I'm reading through Gregory Bateson's Mind and Nature: A Necessary Unity.
[T]he fact of image formation remains almost totally mysterious. How it is done, we know not -- nor, indeed, for what purpose.
It is all very well to say that it makes a sort of adaptive sense to present only the images to consciousness without wasting psychological process on consciousness of their making. But there is no clear primary reason for using images at all or, indeed, for being aware of any part of our mental processes.
Speculation suggests that image formation is perhaps a convenient or economical method of passing information across some sort of interface. Notably, where a person must act in a context between two machines, it is convenient to have the machines feed their information to him or her in image form (Bateson 2002:24, emphasis in original).
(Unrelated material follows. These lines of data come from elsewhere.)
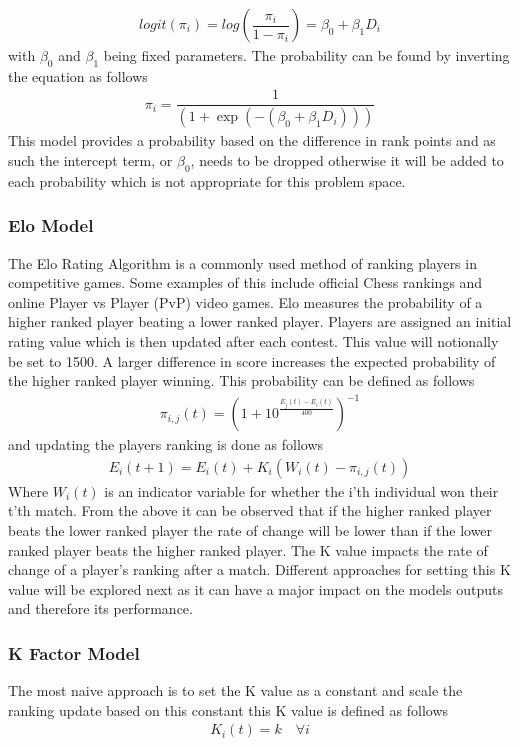 \documentclass[12pt,a4paper]{article}
\begin{document}
\begin{gather}
  logit(\pi_i) = log(\dfrac{\pi_i}{1-\pi_i}) = \beta_0 + \beta_1 D_i
\end{gather}
with $\beta_0$ and $\beta_1$ being fixed parameters.
The probability can be found by inverting the equation as follows
\begin{gather}
  \pi_i = \dfrac{1}{(1+\exp(-(\beta_0 + \beta_1 D_i)))}
\end{gather}
This model provides a probability based on the difference in rank points and as such the
intercept term, or $\beta_0$, needs to be dropped otherwise it will be added to each
probability which is not appropriate for this problem space.
\subsubsection{Elo Model}
The Elo Rating Algorithm is a commonly used method of ranking players in competitive
games. Some examples of this include official Chess rankings and online Player vs Player (PvP)
video games. Elo measures the probability of a higher ranked player beating a
lower ranked player. Players are assigned an initial rating value which is then updated after each contest.
This value will notionally be set to 1500. A larger difference in score increases the expected probability
of the higher ranked player winning. This probability can be defined as follows
\begin{gather}
  \pi_{i,j}(t) = (1 + 10^{\tfrac{E_j(t)-E_i(t)}{400}})^{-1}
\end{gather}
and updating the players ranking is done as follows
\begin{gather}
  E_i(t+1) = E_i(t) +K_i(W_i(t)-\pi_{i,j}(t))
\end{gather}
Where $W_i(t)$ is an indicator variable for whether the i'th individual won their
t'th match. From the above it can be observed that if the higher ranked player
beats the lower ranked player the rate of change will be lower than if the lower
ranked player beats the higher ranked player.
The K value impacts the rate of change of a player's ranking after a match. Different
approaches for setting this K value will be explored next as it can have a major
impact on the models outputs and therefore its performance.

\subsubsection{K Factor Model}
The most naive approach is to set the K value as a constant and scale the ranking
update based on this constant this K value is defined as follows
\begin{gather}
  K_i(t) = k \quad \forall i
\end{gather}
\end{document}
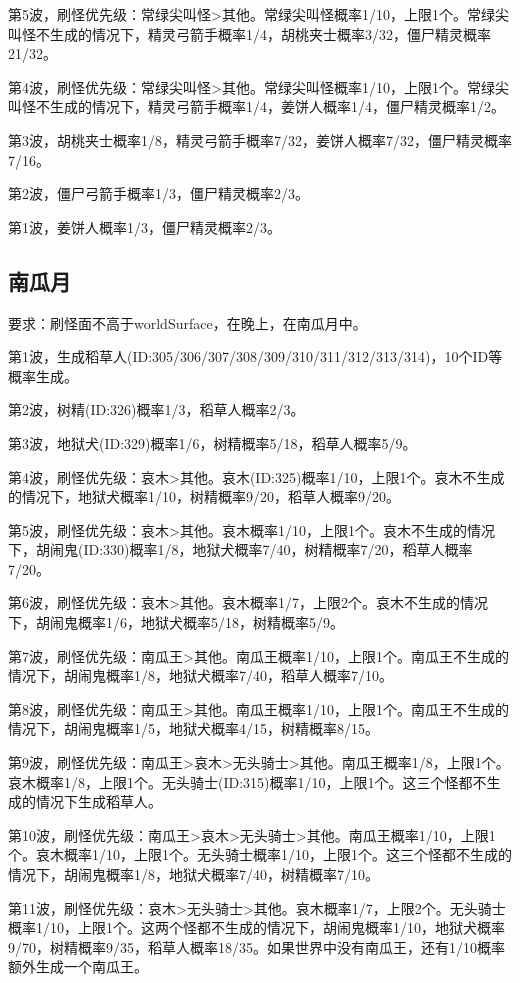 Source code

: 第5波，刷怪优先级：常绿尖叫怪>其他。常绿尖叫怪概率1/10，上限1个。常绿尖叫怪不生成的情况下，精灵弓箭手概率1/4，胡桃夹士概率3/32，僵尸精灵概率21/32。

第4波，刷怪优先级：常绿尖叫怪>其他。常绿尖叫怪概率1/10，上限1个。常绿尖叫怪不生成的情况下，精灵弓箭手概率1/4，姜饼人概率1/4，僵尸精灵概率1/2。

第3波，胡桃夹士概率1/8，精灵弓箭手概率7/32，姜饼人概率7/32，僵尸精灵概率7/16。

第2波，僵尸弓箭手概率1/3，僵尸精灵概率2/3。

第1波，姜饼人概率1/3，僵尸精灵概率2/3。

\subsection{南瓜月}
要求：刷怪面不高于worldSurface，在晚上，在南瓜月中。

第1波，生成稻草人(ID:305/306/307/308/309/310/311/312/313/314)，10个ID等概率生成。

第2波，树精(ID:326)概率1/3，稻草人概率2/3。

第3波，地狱犬(ID:329)概率1/6，树精概率5/18，稻草人概率5/9。

第4波，刷怪优先级：哀木>其他。哀木(ID:325)概率1/10，上限1个。哀木不生成的情况下，地狱犬概率1/10，树精概率9/20，稻草人概率9/20。

第5波，刷怪优先级：哀木>其他。哀木概率1/10，上限1个。哀木不生成的情况下，胡闹鬼(ID:330)概率1/8，地狱犬概率7/40，树精概率7/20，稻草人概率7/20。

第6波，刷怪优先级：哀木>其他。哀木概率1/7，上限2个。哀木不生成的情况下，胡闹鬼概率1/6，地狱犬概率5/18，树精概率5/9。

第7波，刷怪优先级：南瓜王>其他。南瓜王概率1/10，上限1个。南瓜王不生成的情况下，胡闹鬼概率1/8，地狱犬概率7/40，稻草人概率7/10。

第8波，刷怪优先级：南瓜王>其他。南瓜王概率1/10，上限1个。南瓜王不生成的情况下，胡闹鬼概率1/5，地狱犬概率4/15，树精概率8/15。

第9波，刷怪优先级：南瓜王>哀木>无头骑士>其他。南瓜王概率1/8，上限1个。哀木概率1/8，上限1个。无头骑士(ID:315)概率1/10，上限1个。这三个怪都不生成的情况下生成稻草人。

第10波，刷怪优先级：南瓜王>哀木>无头骑士>其他。南瓜王概率1/10，上限1个。哀木概率1/10，上限1个。无头骑士概率1/10，上限1个。这三个怪都不生成的情况下，胡闹鬼概率1/8，地狱犬概率7/40，树精概率7/10。

第11波，刷怪优先级：哀木>无头骑士>其他。哀木概率1/7，上限2个。无头骑士概率1/10，上限1个。这两个怪都不生成的情况下，胡闹鬼概率1/10，地狱犬概率9/70，树精概率9/35，稻草人概率18/35。如果世界中没有南瓜王，还有1/10概率额外生成一个南瓜王。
Here, Bateson describes a military system for controlling antiaircraft fire, with the main point being that the aiming system involves the presentation and calibration of images to the gunner. He then continues:
The system contains two interfaces: sensory system-man and man-effector system. Of course, it is conceivable that in such a case, both the input information and the output information could be processed in digital form, without transformation into an iconic mode. But it seems to me that the iconic device is surely more convenient not only because, being human, I am a maker of mental images but also because at these interfaces images are economical or efficient. If this speculation is correct, then it would be reasonable to guess that mammals form images because the mental processes of mammals must deal with many interfaces (ibid. 24-25, emphasis added).
It seems to me that the idea of "efficiency" or "economy" here, when expressed in fitness terms, must most probably be relevant to time. Images are a fast way to transfer information. This kind of information transmission exploits the ability of the ancestral visual perception system to differentiate images by their fine properties. With a highly multidimensional presentation (two dimensions for the images, plus potentially a third for binocular vision, additional for brightness and color contrasts), an few iconic images and some relationships among them can be presented and distinguished very rapidly from thousands of other possible images.
In that sense, a picture really is worth a thousand words, or at least a sufficiently large number of words to take much longer to transmit and perceive.
In some contexts, images also have the advantage of being easier to learn. A verbal shorthand for aiming antiaircraft guns might be imagined ("10 o'clock for three clicks"), but even if it could be done as quickly as an image, it would be difficult to standardize among gunners (standardization would have to be taught) and would lack easy or rapid feedback. The use of such shorthand therefore is most common in situations where direct presentation of images is impossible.
Happily for our purposes, for most of our evolution ancient humans could not transmit images directly to each other. Language is a very effective means of communication for many purposes -- far more rapid than images for some kinds of information.
I wonder, though, if there is any more information in iconic visual communication than in equivalent verbal forms. Certainly the visual icons may be faster -- again why I think much of the advantage of images may have been that they were fast -- but the ease of learning icons may be exaggerated.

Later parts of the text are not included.